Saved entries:
"""

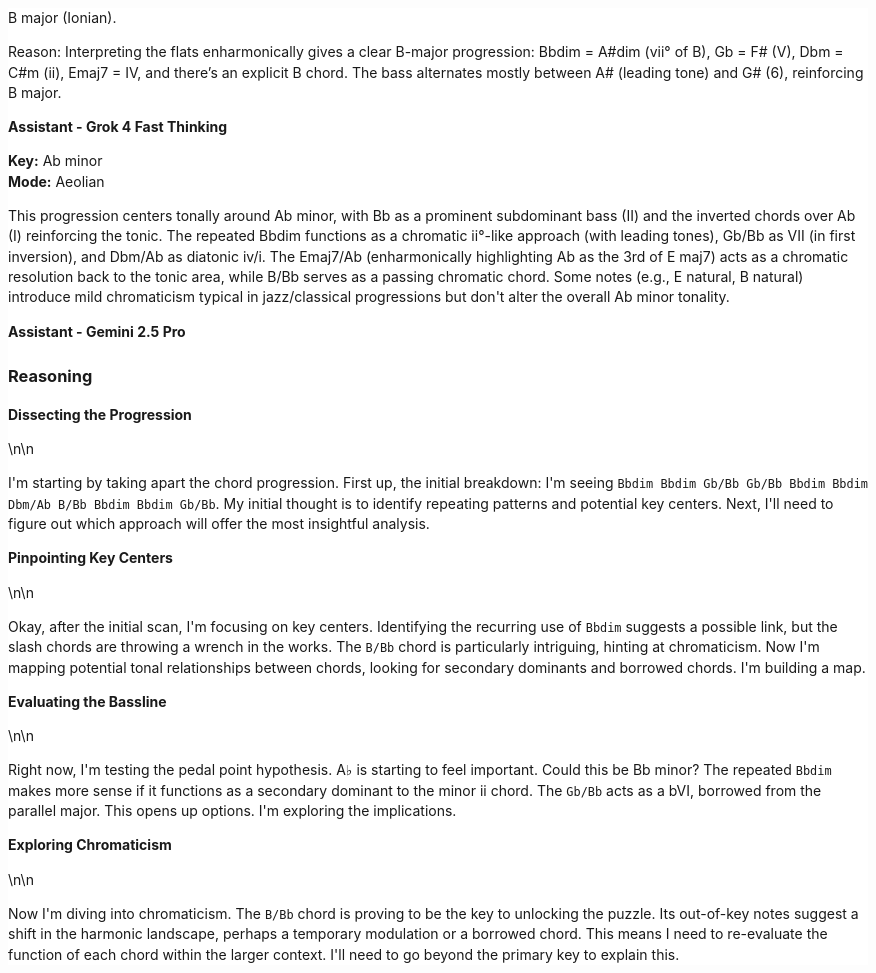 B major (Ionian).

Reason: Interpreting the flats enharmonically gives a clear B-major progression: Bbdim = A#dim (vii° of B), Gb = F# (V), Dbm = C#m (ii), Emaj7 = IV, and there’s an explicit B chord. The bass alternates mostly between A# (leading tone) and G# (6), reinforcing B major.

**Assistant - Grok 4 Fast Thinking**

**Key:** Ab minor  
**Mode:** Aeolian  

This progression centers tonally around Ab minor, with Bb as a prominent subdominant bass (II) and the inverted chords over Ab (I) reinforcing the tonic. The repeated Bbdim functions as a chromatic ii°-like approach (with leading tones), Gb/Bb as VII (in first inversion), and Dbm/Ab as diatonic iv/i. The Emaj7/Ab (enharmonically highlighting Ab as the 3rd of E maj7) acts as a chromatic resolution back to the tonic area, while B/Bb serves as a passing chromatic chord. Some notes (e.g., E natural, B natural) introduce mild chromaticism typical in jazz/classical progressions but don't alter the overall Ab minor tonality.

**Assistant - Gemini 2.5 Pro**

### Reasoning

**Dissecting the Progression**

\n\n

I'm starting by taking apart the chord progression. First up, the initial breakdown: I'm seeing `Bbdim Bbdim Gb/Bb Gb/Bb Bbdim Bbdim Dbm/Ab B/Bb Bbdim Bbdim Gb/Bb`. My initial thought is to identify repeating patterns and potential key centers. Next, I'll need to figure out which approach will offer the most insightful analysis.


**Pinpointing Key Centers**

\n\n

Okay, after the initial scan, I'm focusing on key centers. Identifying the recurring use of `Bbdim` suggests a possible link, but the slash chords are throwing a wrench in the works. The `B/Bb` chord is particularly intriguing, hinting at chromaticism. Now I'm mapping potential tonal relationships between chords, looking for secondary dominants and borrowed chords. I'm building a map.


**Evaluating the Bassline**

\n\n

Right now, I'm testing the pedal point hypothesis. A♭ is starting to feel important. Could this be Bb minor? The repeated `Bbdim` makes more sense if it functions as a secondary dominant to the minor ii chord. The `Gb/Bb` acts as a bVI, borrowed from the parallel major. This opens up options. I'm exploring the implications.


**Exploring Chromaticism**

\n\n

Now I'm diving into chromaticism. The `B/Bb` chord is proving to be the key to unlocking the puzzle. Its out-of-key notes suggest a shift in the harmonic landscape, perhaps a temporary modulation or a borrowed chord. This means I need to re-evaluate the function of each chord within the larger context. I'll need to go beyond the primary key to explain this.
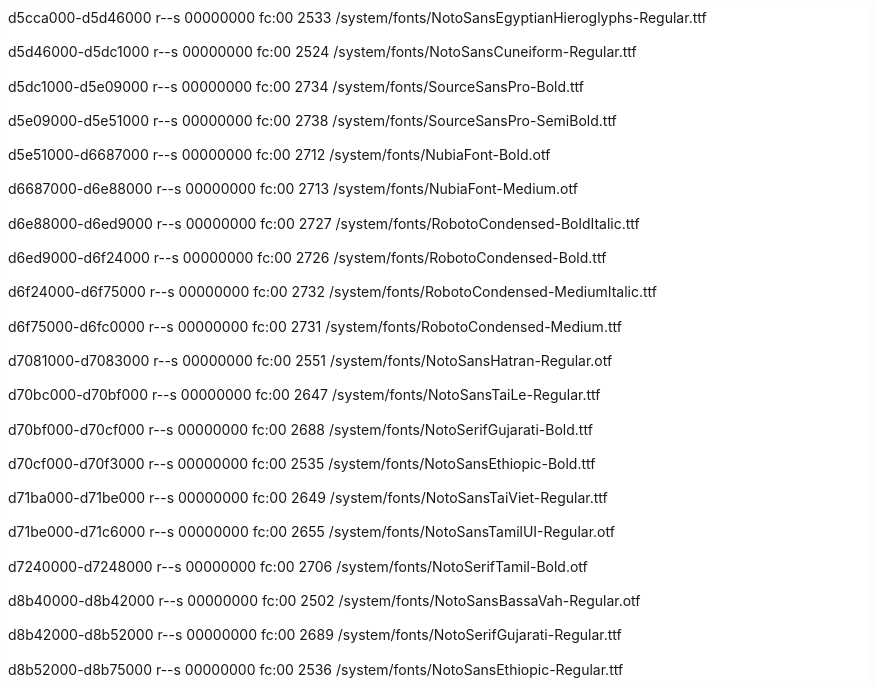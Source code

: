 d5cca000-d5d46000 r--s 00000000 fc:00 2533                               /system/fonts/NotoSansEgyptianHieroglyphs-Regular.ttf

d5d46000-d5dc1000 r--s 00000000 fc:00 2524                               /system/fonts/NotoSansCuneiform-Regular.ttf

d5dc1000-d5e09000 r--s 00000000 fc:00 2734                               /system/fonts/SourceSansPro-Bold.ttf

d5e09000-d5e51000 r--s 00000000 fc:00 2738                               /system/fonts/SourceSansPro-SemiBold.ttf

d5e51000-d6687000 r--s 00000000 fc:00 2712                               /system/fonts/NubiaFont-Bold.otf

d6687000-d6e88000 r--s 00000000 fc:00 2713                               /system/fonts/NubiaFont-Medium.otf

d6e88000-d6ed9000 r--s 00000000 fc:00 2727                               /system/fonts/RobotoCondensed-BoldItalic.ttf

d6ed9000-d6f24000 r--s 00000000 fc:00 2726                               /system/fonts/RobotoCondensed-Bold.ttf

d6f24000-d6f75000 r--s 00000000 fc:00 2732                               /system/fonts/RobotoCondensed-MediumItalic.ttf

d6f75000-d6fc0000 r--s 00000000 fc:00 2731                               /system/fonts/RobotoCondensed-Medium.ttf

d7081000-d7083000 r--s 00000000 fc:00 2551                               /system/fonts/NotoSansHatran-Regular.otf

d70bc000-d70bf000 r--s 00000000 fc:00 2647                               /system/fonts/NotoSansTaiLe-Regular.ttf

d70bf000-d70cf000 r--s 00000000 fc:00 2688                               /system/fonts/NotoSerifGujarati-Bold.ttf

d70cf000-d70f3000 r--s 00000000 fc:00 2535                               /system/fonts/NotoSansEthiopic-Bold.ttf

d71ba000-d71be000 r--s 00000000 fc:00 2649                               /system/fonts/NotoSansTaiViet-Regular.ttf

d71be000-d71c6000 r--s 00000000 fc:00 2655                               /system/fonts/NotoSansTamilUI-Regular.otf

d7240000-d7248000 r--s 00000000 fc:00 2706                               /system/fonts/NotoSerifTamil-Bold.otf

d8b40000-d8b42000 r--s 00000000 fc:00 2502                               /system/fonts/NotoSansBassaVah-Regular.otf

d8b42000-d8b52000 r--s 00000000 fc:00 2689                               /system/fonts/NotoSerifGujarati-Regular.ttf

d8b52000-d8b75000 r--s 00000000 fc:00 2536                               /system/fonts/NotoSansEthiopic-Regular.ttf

"""

Begin at the line above that has "Gemini 2.5 Pro**" and stop after the line that has "Now I'm diving", copying each line exactly and adding nothing else.

=== Answer section ===
**Assistant - Gemini 2.5 Pro**

### Reasoning

**Dissecting the Progression**

\n\n

I'm starting by taking apart the chord progression. First up, the initial breakdown: I'm seeing `Bbdim Bbdim Gb/Bb Gb/Bb Bbdim Bbdim Dbm/Ab B/Bb Bbdim Bbdim Gb/Bb`. My initial thought is to identify repeating patterns and potential key centers. Next, I'll need to figure out which approach will offer the most insightful analysis.


**Pinpointing Key Centers**

\n\n

Okay, after the initial scan, I'm focusing on key centers. Identifying the recurring use of `Bbdim` suggests a possible link, but the slash chords are throwing a wrench in the works. The `B/Bb` chord is particularly intriguing, hinting at chromaticism. Now I'm mapping potential tonal relationships between chords, looking for secondary dominants and borrowed chords. I'm building a map.


**Evaluating the Bassline**

\n\n

Right now, I'm testing the pedal point hypothesis. A♭ is starting to feel important. Could this be Bb minor? The repeated `Bbdim` makes more sense if it functions as a secondary dominant to the minor ii chord. The `Gb/Bb` acts as a bVI, borrowed from the parallel major. This opens up options. I'm exploring the implications.


**Exploring Chromaticism**

\n\n

Now I'm diving into chromaticism. The `B/Bb` chord is proving to be the key to unlocking the puzzle. Its out-of-key notes suggest a shift in the harmonic landscape, perhaps a temporary modulation or a borrowed chord. This means I need to re-evaluate the function of each chord within the larger context. I'll need to go beyond the primary key to explain this.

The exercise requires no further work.